Let the area of longitudinal reinforcement \[({A_{sc}})\]

= 2% of cross-sectional area (A) of the column = 0.02A mm²

\[{A_c} = A - {A_{sc}} = A - 0.02A\]

\[P = {\sigma _{CC}}.\left( {A - {A_{sc}}} \right) + {\sigma _{sc}}.{A_{sc}} = {\sigma _{CC}}.\left( {A - 0.02A} \right) + {\sigma _{sc}}.0.02A\]

\[388 \times {10^3} = 5\left( {A - 0.02A} \right) + 130 \times 0.02A = 4.9A + 2.6A = 7.5A\]

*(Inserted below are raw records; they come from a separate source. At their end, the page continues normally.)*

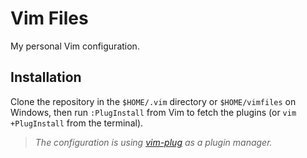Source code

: # Vim Files
My personal Vim configuration.

## Installation
Clone the repository in the `$HOME/.vim` directory or `$HOME/vimfiles` on Windows, then
run `:PlugInstall` from Vim to fetch the plugins (or `vim +PlugInstall` from the terminal).
> _The configuration is using [vim-plug](https://github.com/junegunn/vim-plug) as a plugin manager._
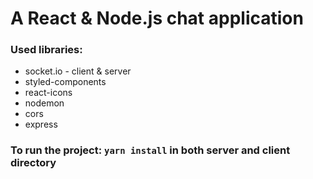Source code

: # A React & Node.js chat application

### Used libraries:
- socket.io - client & server
- styled-components
- react-icons
- nodemon
- cors
- express

### To run the project: `yarn install` in both server and client directory
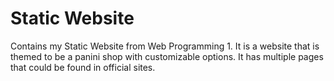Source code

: # Static Website
Contains my Static Website from Web Programming 1. It is a website that is themed to be a panini shop with customizable options. It has multiple pages that could be found in official sites.
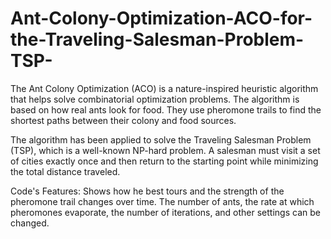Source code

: # Ant-Colony-Optimization-ACO-for-the-Traveling-Salesman-Problem-TSP-

The Ant Colony Optimization (ACO) is a nature-inspired heuristic algorithm that helps solve combinatorial optimization problems. The algorithm is based on how real ants look for food. They use pheromone trails to find the shortest paths between their colony and food sources.

The algorithm has been applied to solve the Traveling Salesman Problem (TSP), which is a well-known NP-hard problem. A salesman must visit a set of cities exactly once and then return to the starting point while minimizing the total distance traveled.

Code's Features:
Shows how he best tours and the strength of the pheromone trail changes over time.
The number of ants, the rate at which pheromones evaporate, the number of iterations, and other settings can be changed.
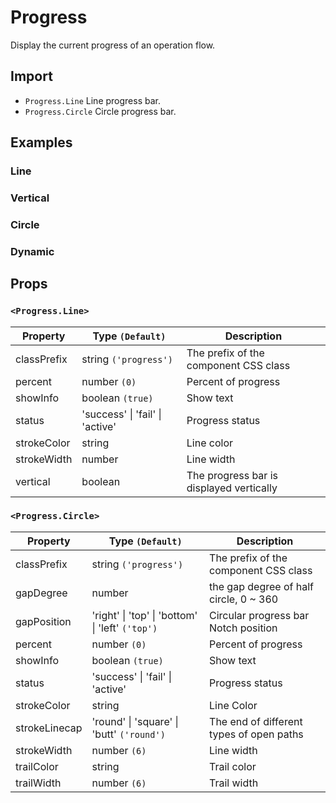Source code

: # Progress

Display the current progress of an operation flow.

## Import

<!--{include:<import-guide>}-->

- `Progress.Line` Line progress bar.
- `Progress.Circle` Circle progress bar.

## Examples

### Line

<!--{include:`line.md`}-->

### Vertical

<!--{include:`line-vertical.md`}-->

### Circle

<!--{include:`circle.md`}-->

### Dynamic

<!--{include:`dynamic.md`}-->

## Props

### `<Progress.Line>`

| Property    | Type `(Default)`                        | Description                              |
| ----------- | --------------------------------------- | ---------------------------------------- |
| classPrefix | string `('progress')`                   | The prefix of the component CSS class    |
| percent     | number `(0)`                            | Percent of progress                      |
| showInfo    | boolean `(true)`                        | Show text                                |
| status      | 'success' &#124; 'fail' &#124; 'active' | Progress status                          |
| strokeColor | string                                  | Line color                               |
| strokeWidth | number                                  | Line width                               |
| vertical    | boolean                                 | The progress bar is displayed vertically |

### `<Progress.Circle>`

| Property      | Type `(Default)`                                             | Description                              |
| ------------- | ------------------------------------------------------------ | ---------------------------------------- |
| classPrefix   | string `('progress')`                                        | The prefix of the component CSS class    |
| gapDegree     | number                                                       | the gap degree of half circle, 0 ~ 360   |
| gapPosition   | 'right' &#124; 'top' &#124; 'bottom' &#124; 'left' `('top')` | Circular progress bar Notch position     |
| percent       | number `(0)`                                                 | Percent of progress                      |
| showInfo      | boolean `(true)`                                             | Show text                                |
| status        | 'success' &#124; 'fail' &#124; 'active'                      | Progress status                          |
| strokeColor   | string                                                       | Line Color                               |
| strokeLinecap | 'round' &#124; 'square' &#124; 'butt' `('round')`            | The end of different types of open paths |
| strokeWidth   | number `(6)`                                                 | Line width                               |
| trailColor    | string                                                       | Trail color                              |
| trailWidth    | number `(6)`                                                 | Trail width                              |
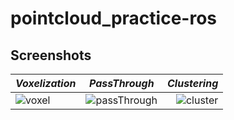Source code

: # pointcloud_practice-ros

## Screenshots
| *Voxelization* | *PassThrough* | *Clustering* |
|----|:----:|----:|
| ![voxel](https://user-images.githubusercontent.com/7419790/120882728-9700f500-c614-11eb-8100-7149eaa7155c.png) |  ![passThrough](https://user-images.githubusercontent.com/7419790/120882726-96685e80-c614-11eb-9596-d6e34f5143ce.png) | ![cluster](https://user-images.githubusercontent.com/7419790/120882724-949e9b00-c614-11eb-8001-8145c9899921.png) |




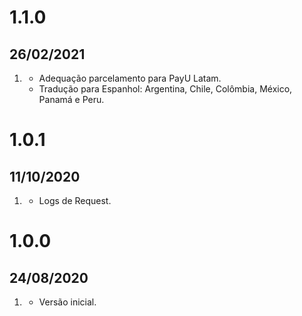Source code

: # 1.1.0
## 26/02/2021

1. [](#new)
    * Adequação parcelamento para PayU Latam.
    * Tradução para Espanhol: Argentina, Chile, Colômbia, México, Panamá e Peru.
    
# 1.0.1
## 11/10/2020

1. [](#fixed)
    * Logs de Request.
    
    
# 1.0.0
## 24/08/2020

1. [](#new)
    * Versão inicial.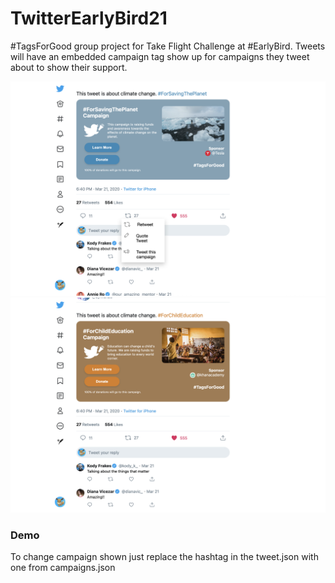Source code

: # TwitterEarlyBird21
#TagsForGood group project for Take Flight Challenge at #EarlyBird. Tweets will have an embedded campaign tag show up for campaigns they tweet about to show their support.

<img src="screenshots/ForSavingThePlanet.png" width="700">
<img src="screenshots/ForChildEducation.png" width="700">

### Demo
To change campaign shown just replace the hashtag in the tweet.json with one from campaigns.json 
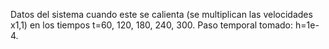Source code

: Datos del sistema cuando este se calienta (se multiplican las velocidades x1,1) en los tiempos t=60, 120, 180, 240, 300. Paso temporal tomado: h=1e-4.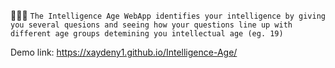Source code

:🧠🧠🧠
`The Intelligence Age WebApp identifies your
intelligence by giving you several quesions
and seeing how your questions line up with different
age groups detemining you intellectual age (eg. 19)`

Demo link: https://xaydeny1.github.io/Intelligence-Age/
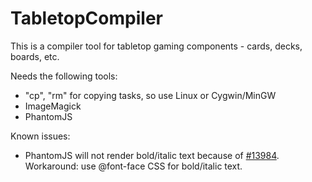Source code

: # TabletopCompiler

This is a compiler tool for tabletop gaming components - cards, decks, boards, etc.

Needs the following tools:

 * "cp", "rm" for copying tasks, so use Linux or Cygwin/MinGW
 * ImageMagick
 * PhantomJS

Known issues:

 * PhantomJS will not render bold/italic text because of [#13984](https://github.com/ariya/phantomjs/issues/13984). Workaround: use @font-face CSS for bold/italic text.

or    \[A = \frac{{388 \times {{10}^3}}}{{7.5}} = 51733m{m^2}\]

Let D be the diameter of the column

\[A = \frac{\pi }{4}{D^2} = 51733\]  or         D=257 mm say 260 mm

Hence adopt diameter of the column      = 260 mm

Area of longitudinal reinforcement          = 0.02 x 51733 = 1035 mm²

Using 16 mm \[\phi\] bar    \[\left( {{A_\phi } = \frac{\pi }{4} \times {{\left( {16} \right)}^2} = 201m{m^2}} \right)\]

No. of bars required  \[= \frac{{1035}}{{201}} = 5.2say6Nos.\]

Hence provide 6 nos. of 16 mm \[\phi\] bars.

Design of ties : The diameter of  the ties should not be less than ¼ the diameter of the largest longitudinal bar subject to a minimum of 5 mm.

In this case ¼ x 16 = 4 mm, hence provide 5mm \[\phi\] circular ties or rings.

The c/c spacing of the ties should be least of the following:

(i) Least lateral dimension of column = 260 mm

(ii) 16 x \[\phi\] of longitudinal bar     = 16 x 16 = 256 mm      

(iii) 48 x \[\phi\] of tie                       = 48 x 5 = 240 mm       

Hence provide 5 mm circular ties or ring @ 240 mm c/c as shown in the Fig. 28.9.